Voyageuse à moto et pilote en rallye-raid. Nous avons rencontré pour la première fois Stéphanie lors de l’Africa Eco Race 2025. L’occasion de mesurer la ténacité de cette femme qui dégage autant d’énergie que de volonté pour mener à bien ses objectifs. 2026 devait être son premier Dakar, mais une blessure contractée lors d’un voyage en Grèce au début de l’été la contraint à y renoncer… Partie remise !

Portrait de Stéphanie Rowe

Stéphanie, tu t’es sérieusement blessée il y a quelques mois, où en es-tu de ta convalescence ?

Je me suis blessée il y a un peu plus de trois mois, je suis tombée assez fort sur une piste remplie de cailloux, certainement une marche que je n’ai pas vue et que j’ai prise à 70 km par heure, je pense… Je ne me souviens pas, j’ai été victime d’un traumatisme crânien, je me suis brisé les deux poignets, mais pas joliment. Et puis j’ai eu un énorme hématome au genou, qui reste encore un peu gonflé. Heureusement que j’avais de grosses orthèses, toutes les armatures métalliques étaient tordues. Je suis sortie du centre de convalescence parce que j’ai un blocage mécanique au poignet, peut-être à cause d’une vis, je dois faire le point avec mon chirurgien.

Tu avais pour projet le Dakar 2026, c’est maintenu ?

Non, non, ce n’est pas possible. J’ai trop de séquelles avec mes poignets. Il me manque trop de mobilité, je n’ai pas du tout travaillé la force, et peut-être que je vais devoir me faire ré-opérer. Cette fin d’année, c’est cuit pour la moto. Enfin, je vais essayer de pouvoir reprendre le travail. Je suis instructrice de trails, on organise des balades, et même si je ne peux pas prendre le guidon, je saurai me rendre utile en accompagnant les groupes dans le véhicule d’assistance.

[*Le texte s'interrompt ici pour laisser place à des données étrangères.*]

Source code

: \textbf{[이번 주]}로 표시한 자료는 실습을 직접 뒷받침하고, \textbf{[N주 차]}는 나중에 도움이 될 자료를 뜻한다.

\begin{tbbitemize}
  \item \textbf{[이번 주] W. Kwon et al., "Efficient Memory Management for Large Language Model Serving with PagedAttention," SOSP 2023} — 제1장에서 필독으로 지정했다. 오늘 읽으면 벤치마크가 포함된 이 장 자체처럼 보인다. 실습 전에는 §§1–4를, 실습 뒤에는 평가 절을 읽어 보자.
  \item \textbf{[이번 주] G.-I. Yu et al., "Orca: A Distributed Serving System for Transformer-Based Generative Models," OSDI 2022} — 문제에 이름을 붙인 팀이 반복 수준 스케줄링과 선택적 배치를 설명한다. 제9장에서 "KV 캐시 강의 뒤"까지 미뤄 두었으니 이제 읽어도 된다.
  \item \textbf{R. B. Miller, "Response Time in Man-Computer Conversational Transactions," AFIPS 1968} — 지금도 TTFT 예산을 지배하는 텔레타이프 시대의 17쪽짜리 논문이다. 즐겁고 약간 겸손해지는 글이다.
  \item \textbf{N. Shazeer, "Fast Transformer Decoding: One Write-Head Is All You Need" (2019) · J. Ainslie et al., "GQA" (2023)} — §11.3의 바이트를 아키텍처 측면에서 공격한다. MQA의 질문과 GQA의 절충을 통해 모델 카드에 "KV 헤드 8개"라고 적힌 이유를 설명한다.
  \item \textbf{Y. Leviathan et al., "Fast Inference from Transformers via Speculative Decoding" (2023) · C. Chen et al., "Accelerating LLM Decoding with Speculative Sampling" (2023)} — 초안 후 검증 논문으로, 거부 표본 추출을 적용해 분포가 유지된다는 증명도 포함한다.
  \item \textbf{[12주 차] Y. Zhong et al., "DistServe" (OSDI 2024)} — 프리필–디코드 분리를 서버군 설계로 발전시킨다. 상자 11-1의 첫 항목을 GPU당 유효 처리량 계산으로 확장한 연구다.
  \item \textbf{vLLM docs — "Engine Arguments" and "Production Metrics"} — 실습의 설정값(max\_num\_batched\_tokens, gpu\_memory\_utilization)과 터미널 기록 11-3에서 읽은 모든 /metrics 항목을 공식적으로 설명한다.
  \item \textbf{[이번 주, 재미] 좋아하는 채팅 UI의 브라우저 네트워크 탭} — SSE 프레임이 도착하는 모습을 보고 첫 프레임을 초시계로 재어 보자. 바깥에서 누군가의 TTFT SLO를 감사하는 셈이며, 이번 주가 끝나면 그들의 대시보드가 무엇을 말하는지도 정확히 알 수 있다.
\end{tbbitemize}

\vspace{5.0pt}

La moto pour toi, ça remonte à quand ? Et pourquoi ?

J’ai commencé la moto quand j’avais 21 ans, assez tard, j’en ai 38 maintenant. J’ai commencé par la moto de route. Mais avant la moto, on faisait un peu de tout terrain avec un 4x4, et de fil en aiguille on m’a proposé un jour d’essayer une moto en off-road, c’est venu comme ça. J’ai grandi en Angleterre, à côté du circuit de Goodwood, et quand ma mère partait faire les courses au supermarché, elle nous déposait avec mon père et on regardait les voitures, les motos. Il y avait aussi le copain de ma grande sœur qui avait une petite 125, et je la voyais quand il venait à la maison. J’ai essayé et j’ai adoré. Un mois après je passais mon permis et j’ai tout changé.

C’est-à-dire ?

Je suis allée dans un magasin de motos pour les regarder. En discutant avec un employé je lui ai dit que je regardais uniquement, que je souhaitais changer de travail et que je n’avais pas les moyens pour l’instant d’acheter une moto. Et puis je lui ai demandé s’il ne recherchait pas quelqu’un pour travailler. Une semaine après je vendais des pièces dans ce magasin, qui était une concession Ducati et Suzuki. J’ai appris aussi la mécanique, d’ailleurs je la fais aussi sur ma voiture.

Stéphanie Rowe rallye au Maroc
Des rêves de Dakar que Stéphanie construit au fil de ses rallyes-raids.

Quelle est ton expérience à moto ?

Les voyages à moto racontés par Ewan McGregor et Charley Boorman m’ont fait rêver et donné envie moi aussi de voyager. Un an après que j’ai eu le permis, on a pris la route d’Angleterre avec des petites motos pour rejoindre Montpellier. Nous étions cinq et n’avions pas les moyens d’aller très loin, mais partir jusqu’à Montpellier avec nos petites motos en mauvais état était déjà une aventure. Et l’année suivante je suis partie en Espagne et au Maroc par les chemins.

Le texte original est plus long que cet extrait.